Pub Date: Sept. 24th, 2004
ISBN: 1-56512-368-9
Publisher: Algonquin

Third in a multigenerational saga (A Parchment of Leaves, 2002, etc.) of a Kentucky mountain family with tragedy to burn.

Easter and her younger sister Anneth are orphaned when their father dies in a cave-in at the Altamont Mine and their mother hangs herself shortly thereafter.The two and their brother Gabe are raised by their grandmothers: Serena, whose family settled in the shadow of the mountain at Free Creek; and Vine, a Cherokee whose land was on the other side of the mountain in an area that’s now a mine.
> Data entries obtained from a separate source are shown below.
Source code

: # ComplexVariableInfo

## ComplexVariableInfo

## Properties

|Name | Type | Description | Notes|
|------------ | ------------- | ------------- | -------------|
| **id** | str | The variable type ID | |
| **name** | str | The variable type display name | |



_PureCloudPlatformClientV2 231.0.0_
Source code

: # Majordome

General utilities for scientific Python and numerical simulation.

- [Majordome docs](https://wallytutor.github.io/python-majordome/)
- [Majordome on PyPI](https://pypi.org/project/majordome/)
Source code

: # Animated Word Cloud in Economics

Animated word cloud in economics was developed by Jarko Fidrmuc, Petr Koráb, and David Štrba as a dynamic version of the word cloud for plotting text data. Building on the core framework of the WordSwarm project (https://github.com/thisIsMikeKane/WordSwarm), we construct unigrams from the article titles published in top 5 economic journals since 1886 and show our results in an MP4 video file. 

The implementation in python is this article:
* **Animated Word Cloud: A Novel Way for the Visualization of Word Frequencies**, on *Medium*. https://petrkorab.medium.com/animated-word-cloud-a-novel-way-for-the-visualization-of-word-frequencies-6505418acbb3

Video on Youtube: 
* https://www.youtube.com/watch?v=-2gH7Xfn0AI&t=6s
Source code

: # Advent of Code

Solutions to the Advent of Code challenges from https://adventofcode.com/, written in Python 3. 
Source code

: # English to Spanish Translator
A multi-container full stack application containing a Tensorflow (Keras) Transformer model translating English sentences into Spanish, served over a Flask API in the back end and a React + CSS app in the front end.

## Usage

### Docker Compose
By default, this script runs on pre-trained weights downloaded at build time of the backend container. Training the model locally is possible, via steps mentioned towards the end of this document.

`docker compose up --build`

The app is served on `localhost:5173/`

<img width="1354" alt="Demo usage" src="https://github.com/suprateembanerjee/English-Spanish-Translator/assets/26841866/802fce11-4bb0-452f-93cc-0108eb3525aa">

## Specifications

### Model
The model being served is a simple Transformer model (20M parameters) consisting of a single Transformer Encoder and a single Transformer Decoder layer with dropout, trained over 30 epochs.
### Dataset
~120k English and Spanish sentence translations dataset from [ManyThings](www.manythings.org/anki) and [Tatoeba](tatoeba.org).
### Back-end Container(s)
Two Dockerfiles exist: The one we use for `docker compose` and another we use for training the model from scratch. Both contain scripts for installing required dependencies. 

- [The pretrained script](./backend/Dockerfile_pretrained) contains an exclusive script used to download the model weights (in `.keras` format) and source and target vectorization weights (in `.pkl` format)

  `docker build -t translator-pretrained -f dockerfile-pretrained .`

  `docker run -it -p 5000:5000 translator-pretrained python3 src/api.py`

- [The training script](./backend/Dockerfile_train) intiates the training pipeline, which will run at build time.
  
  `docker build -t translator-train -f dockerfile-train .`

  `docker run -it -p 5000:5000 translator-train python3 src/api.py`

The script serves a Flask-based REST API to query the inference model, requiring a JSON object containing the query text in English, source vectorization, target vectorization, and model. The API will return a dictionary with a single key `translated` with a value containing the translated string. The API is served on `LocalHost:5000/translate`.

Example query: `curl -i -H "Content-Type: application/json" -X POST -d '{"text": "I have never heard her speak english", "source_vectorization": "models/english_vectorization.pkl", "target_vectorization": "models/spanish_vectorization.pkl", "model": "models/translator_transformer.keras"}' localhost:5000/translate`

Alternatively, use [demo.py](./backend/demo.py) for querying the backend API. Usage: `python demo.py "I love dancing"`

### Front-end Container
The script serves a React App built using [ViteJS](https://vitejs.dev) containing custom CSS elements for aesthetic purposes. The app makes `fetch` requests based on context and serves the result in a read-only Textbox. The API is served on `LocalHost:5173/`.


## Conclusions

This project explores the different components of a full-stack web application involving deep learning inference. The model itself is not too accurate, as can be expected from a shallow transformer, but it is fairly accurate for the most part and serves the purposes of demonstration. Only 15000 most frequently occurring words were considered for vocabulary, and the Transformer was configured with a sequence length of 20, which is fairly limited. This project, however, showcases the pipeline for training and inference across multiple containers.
Easter is a churchgoing Pentecostal who finds love with El, but grief when her only child is stillborn and she can’t have another. (The child has a blue birthmark similar to a “coal tattoo” that marks men who have survived cave-ins.) Anneth is a beauty whose wild streak draws her into drinking, barroom flirtations, and impulsive marriages to a Nashville-bound singer/guitarist, a wealthy mine foreman, and ultimately a dangerously controlling man. The relationship between the sisters is frayed by Anneth’s recklessness, but ultimately family ties endure when the Altamont mining company turns to strip mining, using coerced “broad form deeds,” and tries to bulldoze their mountain (“ . . . loving the land was a given, not something one could choose. . .”). When the sisters and their aunt stand in front of the bulldozers, the media plays up the incident, and the land is saved for now. Anneth falls in love with a draftee headed to Vietnam, discovers she’s pregnant, and promises to give the baby to Easter and El to raise. Both sisters are natural singers, and a motif about the coming of rock ’n’ roll in the 1960s adds an intriguing period dimension.

Sometimes marred by a monotony in its characterizations, but, overall, a gentle tale with appealingly flawed people and an exquisite sense of the quotidian.